### [WORK ITEM]
From the entries below, copy out all lines holding "ccRefClass".

### [THE RECORDS]
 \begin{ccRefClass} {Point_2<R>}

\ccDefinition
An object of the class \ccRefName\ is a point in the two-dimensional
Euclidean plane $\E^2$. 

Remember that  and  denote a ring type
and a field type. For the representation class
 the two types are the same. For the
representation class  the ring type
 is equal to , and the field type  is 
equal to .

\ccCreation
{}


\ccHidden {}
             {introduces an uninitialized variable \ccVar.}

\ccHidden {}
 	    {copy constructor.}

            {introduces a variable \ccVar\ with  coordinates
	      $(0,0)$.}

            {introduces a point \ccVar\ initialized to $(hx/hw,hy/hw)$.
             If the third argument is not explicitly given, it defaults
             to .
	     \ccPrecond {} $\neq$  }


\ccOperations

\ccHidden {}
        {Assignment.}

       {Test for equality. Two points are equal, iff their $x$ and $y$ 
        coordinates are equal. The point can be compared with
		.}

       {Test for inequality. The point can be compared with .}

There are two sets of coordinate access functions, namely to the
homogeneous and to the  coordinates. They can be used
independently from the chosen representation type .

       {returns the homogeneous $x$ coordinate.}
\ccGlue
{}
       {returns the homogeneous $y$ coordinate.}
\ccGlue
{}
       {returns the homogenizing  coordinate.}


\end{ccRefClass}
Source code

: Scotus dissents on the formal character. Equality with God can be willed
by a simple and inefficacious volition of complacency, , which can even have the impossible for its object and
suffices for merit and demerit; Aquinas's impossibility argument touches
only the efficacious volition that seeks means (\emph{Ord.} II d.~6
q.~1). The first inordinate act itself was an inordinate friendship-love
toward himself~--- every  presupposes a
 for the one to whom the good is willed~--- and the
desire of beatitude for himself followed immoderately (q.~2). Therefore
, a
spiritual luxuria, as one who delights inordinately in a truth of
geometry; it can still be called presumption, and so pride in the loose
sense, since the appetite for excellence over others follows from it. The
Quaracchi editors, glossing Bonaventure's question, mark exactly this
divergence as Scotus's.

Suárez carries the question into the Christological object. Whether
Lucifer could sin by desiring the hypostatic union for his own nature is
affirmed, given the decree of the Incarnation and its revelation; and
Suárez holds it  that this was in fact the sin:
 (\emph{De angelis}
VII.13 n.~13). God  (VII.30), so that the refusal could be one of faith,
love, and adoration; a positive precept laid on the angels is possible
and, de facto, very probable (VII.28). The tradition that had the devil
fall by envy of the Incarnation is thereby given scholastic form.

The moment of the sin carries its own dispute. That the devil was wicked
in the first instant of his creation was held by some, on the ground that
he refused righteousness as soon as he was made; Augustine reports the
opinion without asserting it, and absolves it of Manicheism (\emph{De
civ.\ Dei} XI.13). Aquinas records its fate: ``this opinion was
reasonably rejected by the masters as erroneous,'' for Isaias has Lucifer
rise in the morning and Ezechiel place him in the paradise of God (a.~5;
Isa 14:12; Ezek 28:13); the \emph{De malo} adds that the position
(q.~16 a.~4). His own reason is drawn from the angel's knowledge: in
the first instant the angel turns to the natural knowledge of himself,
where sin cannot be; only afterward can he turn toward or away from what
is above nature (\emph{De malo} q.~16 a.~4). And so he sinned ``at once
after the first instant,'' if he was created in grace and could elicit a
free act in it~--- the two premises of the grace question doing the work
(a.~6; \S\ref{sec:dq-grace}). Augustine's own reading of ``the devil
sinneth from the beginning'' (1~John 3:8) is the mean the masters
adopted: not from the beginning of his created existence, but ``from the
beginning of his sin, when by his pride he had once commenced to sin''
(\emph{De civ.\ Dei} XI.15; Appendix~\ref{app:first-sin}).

### [ANSWER]
 \begin{ccRefClass} {Point_2<R>}
\end{ccRefClass}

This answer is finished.